## EXERCISE REQUIREMENTS
Scan the lines below for "management" and copy the matches.

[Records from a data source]
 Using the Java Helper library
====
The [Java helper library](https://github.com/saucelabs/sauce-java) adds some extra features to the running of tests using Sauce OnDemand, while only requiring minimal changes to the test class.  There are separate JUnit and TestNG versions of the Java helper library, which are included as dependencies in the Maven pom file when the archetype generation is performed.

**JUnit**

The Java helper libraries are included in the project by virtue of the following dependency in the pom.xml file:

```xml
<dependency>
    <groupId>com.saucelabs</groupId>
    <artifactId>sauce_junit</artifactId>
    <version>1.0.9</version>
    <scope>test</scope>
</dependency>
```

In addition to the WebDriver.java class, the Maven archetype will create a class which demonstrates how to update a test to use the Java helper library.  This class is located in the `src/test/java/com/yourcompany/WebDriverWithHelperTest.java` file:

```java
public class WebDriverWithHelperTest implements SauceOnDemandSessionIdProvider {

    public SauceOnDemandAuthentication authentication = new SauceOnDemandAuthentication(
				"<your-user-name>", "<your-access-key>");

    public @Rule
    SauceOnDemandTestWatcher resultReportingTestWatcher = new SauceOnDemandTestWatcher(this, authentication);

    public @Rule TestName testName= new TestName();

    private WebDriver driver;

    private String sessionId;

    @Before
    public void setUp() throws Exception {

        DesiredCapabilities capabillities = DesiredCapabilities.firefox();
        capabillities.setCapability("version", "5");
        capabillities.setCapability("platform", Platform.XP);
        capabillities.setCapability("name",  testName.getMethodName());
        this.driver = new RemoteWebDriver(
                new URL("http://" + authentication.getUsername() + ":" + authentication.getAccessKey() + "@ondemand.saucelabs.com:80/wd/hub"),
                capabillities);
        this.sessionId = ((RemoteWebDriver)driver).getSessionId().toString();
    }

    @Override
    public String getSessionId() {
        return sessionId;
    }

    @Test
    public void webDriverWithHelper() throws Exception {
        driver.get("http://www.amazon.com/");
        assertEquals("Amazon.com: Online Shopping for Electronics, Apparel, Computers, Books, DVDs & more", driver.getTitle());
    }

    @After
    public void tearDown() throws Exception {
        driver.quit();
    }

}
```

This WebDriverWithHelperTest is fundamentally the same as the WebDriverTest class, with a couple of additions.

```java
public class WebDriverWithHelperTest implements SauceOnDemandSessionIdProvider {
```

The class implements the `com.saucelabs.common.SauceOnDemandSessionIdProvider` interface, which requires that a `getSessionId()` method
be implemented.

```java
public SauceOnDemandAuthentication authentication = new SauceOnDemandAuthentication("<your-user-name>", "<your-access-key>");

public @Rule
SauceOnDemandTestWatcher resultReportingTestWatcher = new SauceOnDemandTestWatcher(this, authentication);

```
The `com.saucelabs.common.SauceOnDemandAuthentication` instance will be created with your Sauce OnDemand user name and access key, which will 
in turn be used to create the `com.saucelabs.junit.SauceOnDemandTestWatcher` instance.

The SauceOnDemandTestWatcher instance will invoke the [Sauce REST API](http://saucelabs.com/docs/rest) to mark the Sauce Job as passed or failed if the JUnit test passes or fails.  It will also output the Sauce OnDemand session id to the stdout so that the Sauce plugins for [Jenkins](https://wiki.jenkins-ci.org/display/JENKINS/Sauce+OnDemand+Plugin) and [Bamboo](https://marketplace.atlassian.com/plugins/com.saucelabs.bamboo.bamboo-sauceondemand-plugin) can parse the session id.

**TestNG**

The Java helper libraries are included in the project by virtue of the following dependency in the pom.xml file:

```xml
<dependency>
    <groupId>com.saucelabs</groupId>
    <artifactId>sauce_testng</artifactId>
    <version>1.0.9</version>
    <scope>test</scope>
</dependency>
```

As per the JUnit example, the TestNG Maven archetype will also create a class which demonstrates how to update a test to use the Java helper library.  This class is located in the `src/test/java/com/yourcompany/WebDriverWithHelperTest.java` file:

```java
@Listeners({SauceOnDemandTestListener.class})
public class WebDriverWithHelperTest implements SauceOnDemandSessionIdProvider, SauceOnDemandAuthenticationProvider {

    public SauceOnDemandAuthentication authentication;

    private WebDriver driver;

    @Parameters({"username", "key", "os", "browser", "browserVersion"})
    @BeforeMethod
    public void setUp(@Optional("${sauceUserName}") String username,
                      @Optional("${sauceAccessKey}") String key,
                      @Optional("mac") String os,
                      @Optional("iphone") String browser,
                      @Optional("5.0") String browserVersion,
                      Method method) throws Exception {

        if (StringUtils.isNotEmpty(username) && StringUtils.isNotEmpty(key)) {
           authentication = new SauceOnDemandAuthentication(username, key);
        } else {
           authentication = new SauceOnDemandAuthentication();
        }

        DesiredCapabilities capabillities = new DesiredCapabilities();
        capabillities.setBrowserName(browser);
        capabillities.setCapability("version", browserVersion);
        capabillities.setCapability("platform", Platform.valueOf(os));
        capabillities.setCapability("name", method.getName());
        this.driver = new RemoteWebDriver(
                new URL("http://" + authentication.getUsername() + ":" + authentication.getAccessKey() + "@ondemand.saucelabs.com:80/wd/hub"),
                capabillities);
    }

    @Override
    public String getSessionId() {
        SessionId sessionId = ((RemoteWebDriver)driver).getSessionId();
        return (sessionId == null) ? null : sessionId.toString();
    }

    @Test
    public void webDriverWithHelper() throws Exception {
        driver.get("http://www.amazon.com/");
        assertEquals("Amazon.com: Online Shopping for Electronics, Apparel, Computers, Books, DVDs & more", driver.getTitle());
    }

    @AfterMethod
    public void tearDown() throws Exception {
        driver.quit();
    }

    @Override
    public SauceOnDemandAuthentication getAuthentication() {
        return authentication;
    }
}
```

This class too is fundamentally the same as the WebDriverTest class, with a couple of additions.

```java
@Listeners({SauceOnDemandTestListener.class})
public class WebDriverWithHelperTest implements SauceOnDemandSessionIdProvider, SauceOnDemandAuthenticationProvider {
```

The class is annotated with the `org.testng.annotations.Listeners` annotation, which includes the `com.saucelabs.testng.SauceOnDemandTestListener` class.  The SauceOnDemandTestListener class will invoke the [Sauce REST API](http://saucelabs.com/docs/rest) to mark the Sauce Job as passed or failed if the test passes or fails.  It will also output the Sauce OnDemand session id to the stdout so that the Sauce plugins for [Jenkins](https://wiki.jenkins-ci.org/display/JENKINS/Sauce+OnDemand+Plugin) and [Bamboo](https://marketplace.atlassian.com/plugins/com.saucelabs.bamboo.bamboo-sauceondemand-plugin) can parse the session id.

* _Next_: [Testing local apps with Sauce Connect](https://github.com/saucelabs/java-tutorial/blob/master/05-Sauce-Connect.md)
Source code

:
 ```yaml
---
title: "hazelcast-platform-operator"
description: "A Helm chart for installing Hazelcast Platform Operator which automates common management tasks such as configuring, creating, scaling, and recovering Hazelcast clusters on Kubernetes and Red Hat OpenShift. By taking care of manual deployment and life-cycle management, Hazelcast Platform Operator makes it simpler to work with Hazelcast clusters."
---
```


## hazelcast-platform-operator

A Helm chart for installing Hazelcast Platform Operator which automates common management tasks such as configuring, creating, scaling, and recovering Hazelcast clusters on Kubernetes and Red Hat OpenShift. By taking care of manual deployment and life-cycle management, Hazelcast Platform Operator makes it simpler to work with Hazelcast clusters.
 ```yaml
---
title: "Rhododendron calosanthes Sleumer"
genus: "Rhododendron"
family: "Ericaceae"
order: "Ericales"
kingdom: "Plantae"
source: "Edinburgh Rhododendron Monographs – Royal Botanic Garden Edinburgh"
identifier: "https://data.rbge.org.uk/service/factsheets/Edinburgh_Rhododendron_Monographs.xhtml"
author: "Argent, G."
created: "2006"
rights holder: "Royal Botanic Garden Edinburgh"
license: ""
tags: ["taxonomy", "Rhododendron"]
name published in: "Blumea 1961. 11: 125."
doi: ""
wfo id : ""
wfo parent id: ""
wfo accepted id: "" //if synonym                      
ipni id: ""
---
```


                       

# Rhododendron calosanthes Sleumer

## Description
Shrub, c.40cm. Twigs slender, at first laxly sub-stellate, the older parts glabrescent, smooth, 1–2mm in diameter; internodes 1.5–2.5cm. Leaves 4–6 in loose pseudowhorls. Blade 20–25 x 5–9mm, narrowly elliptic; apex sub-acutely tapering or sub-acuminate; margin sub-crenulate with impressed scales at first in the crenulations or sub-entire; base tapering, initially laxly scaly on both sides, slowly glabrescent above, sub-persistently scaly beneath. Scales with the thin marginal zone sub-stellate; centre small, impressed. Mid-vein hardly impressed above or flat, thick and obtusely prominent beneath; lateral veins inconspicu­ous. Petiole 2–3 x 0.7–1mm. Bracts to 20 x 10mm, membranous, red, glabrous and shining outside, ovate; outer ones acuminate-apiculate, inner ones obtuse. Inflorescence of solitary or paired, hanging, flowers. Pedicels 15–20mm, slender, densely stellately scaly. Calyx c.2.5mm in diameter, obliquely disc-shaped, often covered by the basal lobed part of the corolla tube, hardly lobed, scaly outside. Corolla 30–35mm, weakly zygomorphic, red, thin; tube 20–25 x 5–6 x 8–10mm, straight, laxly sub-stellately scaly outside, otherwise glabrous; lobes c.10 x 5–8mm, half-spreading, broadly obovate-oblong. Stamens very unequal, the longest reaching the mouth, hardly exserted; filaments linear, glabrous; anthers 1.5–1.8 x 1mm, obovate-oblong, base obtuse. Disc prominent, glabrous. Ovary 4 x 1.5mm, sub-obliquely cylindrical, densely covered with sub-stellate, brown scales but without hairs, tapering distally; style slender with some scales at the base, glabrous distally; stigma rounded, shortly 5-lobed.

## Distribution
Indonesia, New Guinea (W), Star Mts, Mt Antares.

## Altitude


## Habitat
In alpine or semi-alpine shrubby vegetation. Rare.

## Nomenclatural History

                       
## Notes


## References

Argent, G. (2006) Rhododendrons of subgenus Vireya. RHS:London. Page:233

## ANSWER TO THE EXERCISE
description: "A Helm chart for installing Hazelcast Platform Operator which automates common management tasks such as configuring, creating, scaling, and recovering Hazelcast clusters on Kubernetes and Red Hat OpenShift. By taking care of manual deployment and life-cycle management, Hazelcast Platform Operator makes it simpler to work with Hazelcast clusters."
A Helm chart for installing Hazelcast Platform Operator which automates common management tasks such as configuring, creating, scaling, and recovering Hazelcast clusters on Kubernetes and Red Hat OpenShift. By taking care of manual deployment and life-cycle management, Hazelcast Platform Operator makes it simpler to work with Hazelcast clusters.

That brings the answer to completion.